Electronic Commerce Research
- Discipline: Electronic commerce
- Language: English
- Edited by: J. Christopher Westland

Publication details
- History: 2001-present
- Publisher: Springer Science+Business Media
- Frequency: Quarterly
- Impact factor: 4.7 (2024)

Standard abbreviations
- ISO 4: Electron. Commer. Res.

Indexing
- ISSN: 1389-5753 (print) 1572-9362 (web)
- OCLC no.: 1117063779

Links
- Journal homepage; Online Archive;

= Electronic Commerce Research =

Electronic Commerce Research is a peer-reviewed academic journal published by Springer Science+Business Media.
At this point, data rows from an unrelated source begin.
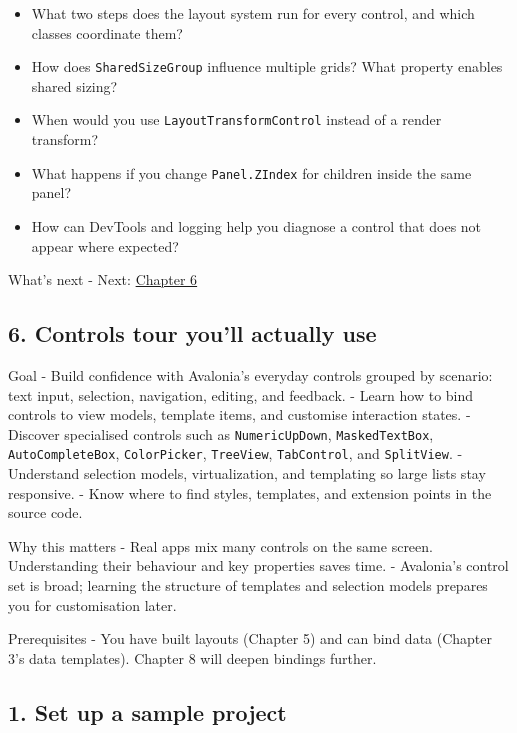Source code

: \begin{itemize}
\tightlist
\item
  What two steps does the layout system run for every control, and which
  classes coordinate them?
\item
  How does \passthrough{\lstinline!SharedSizeGroup!} influence multiple
  grids? What property enables shared sizing?
\item
  When would you use \passthrough{\lstinline!LayoutTransformControl!}
  instead of a render transform?
\item
  What happens if you change \passthrough{\lstinline!Panel.ZIndex!} for
  children inside the same panel?
\item
  How can DevTools and logging help you diagnose a control that does not
  appear where expected?
\end{itemize}

What's next - Next: \href{Chapter06.md}{Chapter 6}

\newpage

\subsection{6. Controls tour you'll actually
use}\label{controls-tour-youll-actually-use}

Goal - Build confidence with Avalonia's everyday controls grouped by
scenario: text input, selection, navigation, editing, and feedback. -
Learn how to bind controls to view models, template items, and customise
interaction states. - Discover specialised controls such as
\passthrough{\lstinline!NumericUpDown!},
\passthrough{\lstinline!MaskedTextBox!},
\passthrough{\lstinline!AutoCompleteBox!},
\passthrough{\lstinline!ColorPicker!},
\passthrough{\lstinline!TreeView!},
\passthrough{\lstinline!TabControl!}, and
\passthrough{\lstinline!SplitView!}. - Understand selection models,
virtualization, and templating so large lists stay responsive. - Know
where to find styles, templates, and extension points in the source
code.

Why this matters - Real apps mix many controls on the same screen.
Understanding their behaviour and key properties saves time. -
Avalonia's control set is broad; learning the structure of templates and
selection models prepares you for customisation later.

Prerequisites - You have built layouts (Chapter 5) and can bind data
(Chapter 3's data templates). Chapter 8 will deepen bindings further.

\subsection{1. Set up a sample project}\label{set-up-a-sample-project}

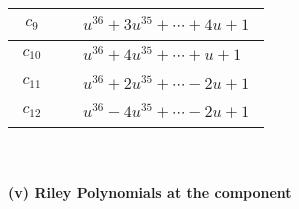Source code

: \documentclass[1p]{elsarticle_modified}
\theoremstyle{definition}
\begin{document}
\begin{tabular}{m{50pt}|m{274pt}}
\hline $$\begin{aligned}c_{9}\end{aligned}$$&$\begin{aligned}
&u^{36}+3 u^{35}+\cdots+4 u+1
\end{aligned}$\\
\hline $$\begin{aligned}c_{10}\end{aligned}$$&$\begin{aligned}
&u^{36}+4 u^{35}+\cdots+u+1
\end{aligned}$\\
\hline $$\begin{aligned}c_{11}\end{aligned}$$&$\begin{aligned}
&u^{36}+2 u^{35}+\cdots-2 u+1
\end{aligned}$\\
\hline $$\begin{aligned}c_{12}\end{aligned}$$&$\begin{aligned}
&u^{36}-4 u^{35}+\cdots-2 u+1
\end{aligned}$\\
\hline
\end{tabular}\\~\\
\newpage\renewcommand{\arraystretch}{1}
\flushleft \textbf{(v) Riley Polynomials at the component}\newline \\
\end{document}
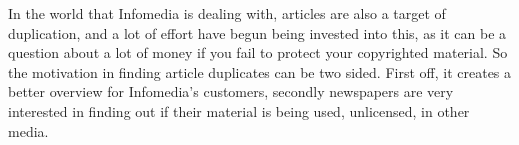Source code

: In the world that Infomedia is dealing with, articles are also a target of duplication, and a lot of effort have begun being invested into this, as it can be a question about a lot of money if you fail to protect your copyrighted material. So the motivation in finding article duplicates can be two sided. First off, it creates a better overview for Infomedia's customers, secondly newspapers are very interested in finding out if their material is being used, unlicensed, in other media.

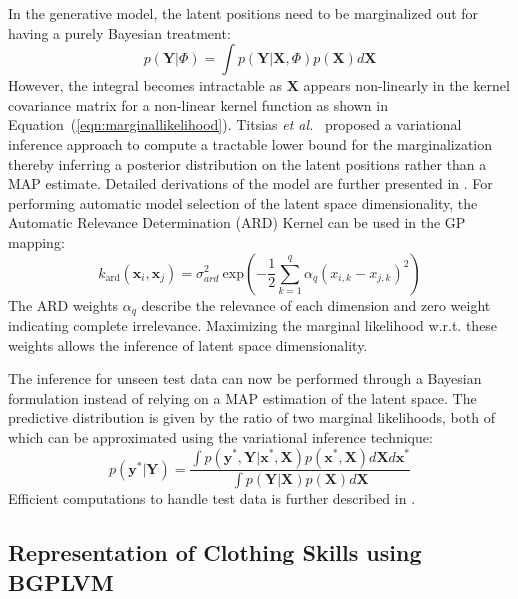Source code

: \documentclass{article}
\begin{document}
In the generative model, the latent positions need to be marginalized out for having a purely Bayesian treatment:
\begin{equation}
  \label{eqn:marginalization}
  p(\mathbf{Y}|\Phi) = \int p(\mathbf{Y}|\mathbf{X},\Phi) p(\mathbf{X}) d\mathbf{X}
\end{equation}
However, the integral becomes intractable as $\mathbf{X}$ appears non-linearly in the kernel covariance matrix for a non-linear kernel function as shown in Equation~(\ref{eqn:marginallikelihood}). Titsias \emph{et al.}~\cite{bgplvm} proposed a variational inference approach to compute a tractable lower bound for the marginalization thereby inferring a posterior distribution on the latent positions rather than a MAP estimate. Detailed derivations of the model are further presented in \cite{bgplvm}. For performing automatic model selection of the latent space dimensionality, the Automatic Relevance Determination (ARD) Kernel can be used in the GP mapping:
\begin{equation}
  \label{eqn:ardkernel}
  k_{\text{ard}}(\mathbf{x}_i,\mathbf{x}_j) = \sigma_{ard}^2~\text{exp}\left( - \frac{1}{2} \sum_{k=1}^q{\alpha_q (x_{i,k} - x_{j,k})^2}\right)
\end{equation}
The ARD weights $\alpha_q$ describe the relevance of each dimension and zero weight indicating complete irrelevance. Maximizing the marginal likelihood w.r.t. these weights allows the inference of latent space dimensionality.

The inference for unseen test data can now be performed through a Bayesian formulation instead of relying on a MAP estimation of the latent space. The predictive distribution is given by the ratio of two marginal likelihoods, both of which can be approximated using the variational inference technique:
\begin{equation}
	\label{eqn:testinference}
	p(\mathbf{y}^*|\mathbf{Y}) = \frac{\int p(\mathbf{y}^*,\mathbf{Y}|\mathbf{x}^*,\mathbf{X})p(\mathbf{x}^*,\mathbf{X})d\mathbf{X}d\mathbf{x}^*}{\int p(\mathbf{Y}|\mathbf{X})p(\mathbf{X})d\mathbf{X}}
\end{equation}
Efficient computations to handle test data is further described in \cite{bgplvm}.

\subsection{Representation of Clothing Skills using BGPLVM}
\label{section:clothassist}
\end{document}
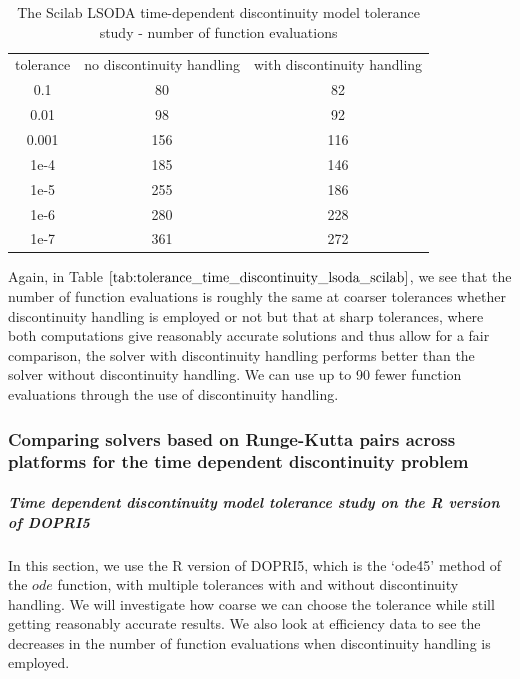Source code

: \begin{table}[H]
\caption {The Scilab LSODA time-dependent discontinuity model tolerance study - number of function evaluations} 
\label{tab:tolerance_time_discontinuity_lsoda_scilab} 
\begin{center}
\begin{tabular}{ c c c }
tolerance & no discontinuity handling & with discontinuity handling \\ 
0.1 & 80 & 82 \\
0.01 & 98 & 92 \\
0.001 & 156 & 116 \\
1e-4 & 185 & 146 \\
1e-5 & 255 & 186 \\
1e-6 & 280 & 228 \\
1e-7 & 361 & 272 \\
\end{tabular}
\end{center}
\end{table}
Again, in Table $\ref{tab:tolerance_time_discontinuity_lsoda_scilab}$, we see that the number of function evaluations is roughly the same at coarser tolerances whether discontinuity handling is employed or not but that at sharp tolerances, where both computations give reasonably accurate solutions and thus allow for a fair comparison, the solver with discontinuity handling performs better than the solver without discontinuity handling. We can use up to 90 fewer function evaluations through the use of discontinuity handling. 

\subsubsection{Comparing solvers based on Runge-Kutta pairs across platforms for the time dependent discontinuity problem}
\subparagraph{Time dependent discontinuity model tolerance study on the R version of DOPRI5}
In this section, we use the R version of DOPRI5, which is the `ode45' method of the $ode$ function, with multiple tolerances with and without discontinuity handling. We will investigate how coarse we can choose the tolerance while still getting reasonably accurate results. We also look at efficiency data to see the decreases in the number of function evaluations when discontinuity handling is employed.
The journal focuses on disseminating the latest findings in all facets of electronic commerce. A sampling of topics published in the journal as they relate to the Internet and electronic commerce include intelligent agents technologies and their impact; economics of electronic commerce; virtual electronic commerce systems; service creation and provisioning; supply chain management through the internet; collaborative learning, gaming, and work; and workflow for electronic commerce applications.

== Abstracting and indexing ==
The journal is abstracted and indexed in DBLP, Research Papers in Economics, Scopus, and the Social Sciences Citation Index. According to the Journal Citation Reports, the journal has a 2024 impact factor of 4.7.